[Opening RECORDS section]
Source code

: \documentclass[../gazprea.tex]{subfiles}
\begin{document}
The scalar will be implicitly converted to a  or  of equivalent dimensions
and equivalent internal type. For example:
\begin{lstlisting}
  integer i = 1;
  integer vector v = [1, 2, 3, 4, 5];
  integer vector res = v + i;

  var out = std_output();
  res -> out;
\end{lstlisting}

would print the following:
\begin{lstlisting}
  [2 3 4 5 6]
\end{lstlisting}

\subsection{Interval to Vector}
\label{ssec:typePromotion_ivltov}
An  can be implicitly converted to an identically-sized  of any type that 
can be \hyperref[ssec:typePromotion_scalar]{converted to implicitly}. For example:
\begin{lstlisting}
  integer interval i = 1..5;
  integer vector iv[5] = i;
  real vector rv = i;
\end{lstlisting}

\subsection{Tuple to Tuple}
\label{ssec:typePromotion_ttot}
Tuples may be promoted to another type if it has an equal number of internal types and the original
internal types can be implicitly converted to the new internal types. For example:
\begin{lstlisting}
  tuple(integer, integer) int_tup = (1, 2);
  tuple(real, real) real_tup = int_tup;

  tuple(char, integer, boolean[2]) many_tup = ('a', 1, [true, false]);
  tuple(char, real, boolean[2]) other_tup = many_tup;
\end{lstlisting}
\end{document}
[Closing RECORDS section]
INSTRUCTIONS TO FOLLOW: The expected answer is an exact copy of the lines beginning at the one with "internal types can" and running to the end of the entries above.

OUTPUT:
internal types can be implicitly converted to the new internal types. For example:
\begin{lstlisting}
  tuple(integer, integer) int_tup = (1, 2);
  tuple(real, real) real_tup = int_tup;

  tuple(char, integer, boolean[2]) many_tup = ('a', 1, [true, false]);
  tuple(char, real, boolean[2]) other_tup = many_tup;
\end{lstlisting}
\end{document}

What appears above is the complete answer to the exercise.